The applicant is seeking a review of the decision of the National Court to allow the petition to proceed to trial. At the preliminary hearing, objections to the petition claimed that the petition failed to properly comply with the requirements in s 208 of the Organic Law. The applicant asked the Court to strike out the allegations in the petition but the Court found that the allegations did plead sufficient facts and did comply with the requirements of the Organic Law and refused to strike out most of the allegations and ordered that the petition proceed to trial.


The applicant is submitting that the judge erred in law in failing to strike out the paragraphs in the petition and has proceeded to make the same or similar submissions that had been made before the judge. However, whilst there is a right under the Constitution to seek a review of a judicial act (even where the law states that there shall be no appeal), it is still necessary to show clear and convincing reasons. It is not simply a matter of asking the Supreme Court to substitute the decision of the lower court. It is necessary to show the trial judge erred in his analysis or in his reasoning.


In this case the petitioner has filed a petition challenging the election of the applicant. The Organic Law clearly provides for that right, and whilst not surrounding that right with detailed forms, it does require that the petition meet certain requirements. Those requirements require a Judge to consider the effect of the detail and wording of the allegations in the petition.

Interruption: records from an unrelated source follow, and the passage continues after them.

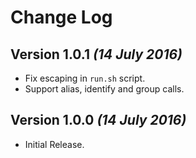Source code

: Change Log
==========

Version 1.0.1 *(14 July 2016)*
-----------------------------
 * Fix escaping in `run.sh` script.
 * Support alias, identify and group calls.

Version 1.0.0 *(14 July 2016)*
-----------------------------
 * Initial Release.
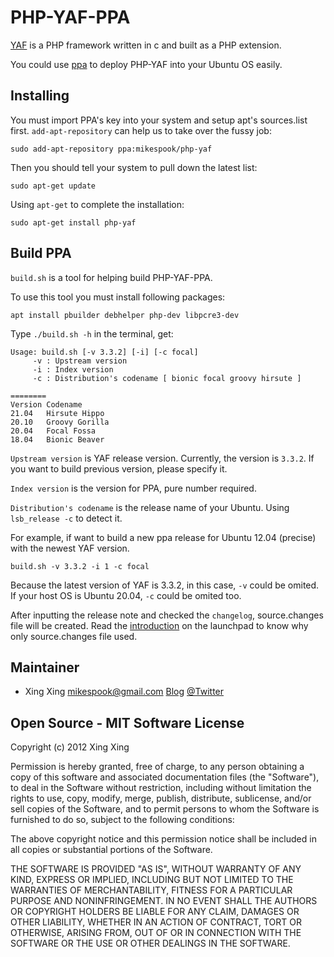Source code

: PHP-YAF-PPA
===========

[YAF][1] is a PHP framework written in c and built as a PHP extension.

You could use [ppa][2] to deploy PHP-YAF into your Ubuntu OS easily.

Installing
----------

You must import PPA's key into your system and setup apt's sources.list first.
`add-apt-repository` can help us to take over the fussy job:

	sudo add-apt-repository ppa:mikespook/php-yaf

Then you should tell your system to pull down the latest list:

	sudo apt-get update

Using `apt-get` to complete the installation:

	sudo apt-get install php-yaf

Build PPA
---------

`build.sh` is a tool for helping build PHP-YAF-PPA.

To use this tool you must install following packages:

	apt install pbuilder debhelper php-dev libpcre3-dev

Type `./build.sh -h` in the terminal, get:

	Usage: build.sh [-v 3.3.2] [-i] [-c focal]
		 -v : Upstream version
		 -i : Index version
		 -c : Distribution's codename [ bionic focal groovy hirsute ]

	========
	Version	Codename
	21.04	Hirsute Hippo
	20.10	Groovy Gorilla
	20.04	Focal Fossa
	18.04	Bionic Beaver

`Upstream version` is YAF release version. Currently, the version is `3.3.2`.
If you want to build previous version, please specify it. 

`Index version` is the version for PPA, pure number required.

`Distribution's codename` is the release name of your Ubuntu. 
Using `lsb_release -c` to detect it.

For example, if want to build a new ppa release for Ubuntu 12.04 (precise) with
the newest YAF version.

	build.sh -v 3.3.2 -i 1 -c focal

Because the latest version of YAF is 3.3.2, in this case, `-v` could be omited.
If your host OS is Ubuntu 20.04, `-c` could be omited too.

After inputting the release note and checked the `changelog`, source.changes
file will be created. Read the [introduction][3] on the launchpad to know why
only source.changes file used.


Maintainer
----------

 * Xing Xing <mikespook@gmail.com> [Blog](http://mikespook.com) [@Twitter](http://twitter.com/mikespook)

Open Source - MIT Software License
----------------------------------
Copyright (c) 2012 Xing Xing

Permission is hereby granted, free of charge, to any person obtaining a copy of this software and associated documentation files (the "Software"), to deal in the Software without restriction, including without limitation the rights to use, copy, modify, merge, publish, distribute, sublicense, and/or sell copies of the Software, and to permit persons to whom the Software is furnished to do so, subject to the following conditions:

The above copyright notice and this permission notice shall be included in all copies or substantial portions of the Software.

THE SOFTWARE IS PROVIDED "AS IS", WITHOUT WARRANTY OF ANY KIND, EXPRESS OR IMPLIED, INCLUDING BUT NOT LIMITED TO THE WARRANTIES OF MERCHANTABILITY, FITNESS FOR A PARTICULAR PURPOSE AND NONINFRINGEMENT. IN NO EVENT SHALL THE AUTHORS OR COPYRIGHT HOLDERS BE LIABLE FOR ANY CLAIM, DAMAGES OR OTHER LIABILITY, WHETHER IN AN ACTION OF CONTRACT, TORT OR OTHERWISE, ARISING FROM, OUT OF OR IN CONNECTION WITH THE SOFTWARE OR THE USE OR OTHER DEALINGS IN THE SOFTWARE.

[1]: https://github.com/laruence/php-yaf
[2]: https://launchpad.net/~mikespook/+archive/php-yaf
[3]: https://help.launchpad.net/Packaging/PPA/Uploading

The court has allowed for a procedure of preliminary objections to ensure that such matters are dealt with as expeditiously as possible. These preliminary objections are not designed to deliberately hinder a petitioner going to trial, they are to ensure that the court does not waste its time with matters that are not formulated clearly. This may of course be a matter of discretion of the judge in his or her analysis. A judge has to be very careful that he or she does not act too arbitrarily in depriving a petitioner of his or her right to a hearing before the Court of Disputed Returns. In this case, the judge clearly had reservations about the manner in which the petitioner in the petition held the election following his perusal of the detailed events related. And these reservations have led him to be cautious and insist that it is necessary for the petitioner to bring the full facts to support the allegations. This is not an error. To be cautious and find that the allegations as pleaded may indicate irregularities and errors and omissions by affected parties and officials, subject of course to the proper evidence being led in due course, is allowing a petitioner his full rights as clearly provided for in the Organic Law. The judge has not determined that these irregularities and errors and omission did occur, he is only ensuring that a party can exercise his rights under the law to try and prove what is alleged.


We find that it is not an error to be cautious and allow matters to proceed to trial in this case. There are no convincing reasons why this court should interfere in what has been an exercise of the judge’s discretion in his analysis of the principles and the petition.


We dismiss the application.


Lawyer for the applicant: Pato Lawyers.
Lawyer for the first respondent: Kunai & Co.
Lawyer for the second respondent: Blake Dawson Waldron.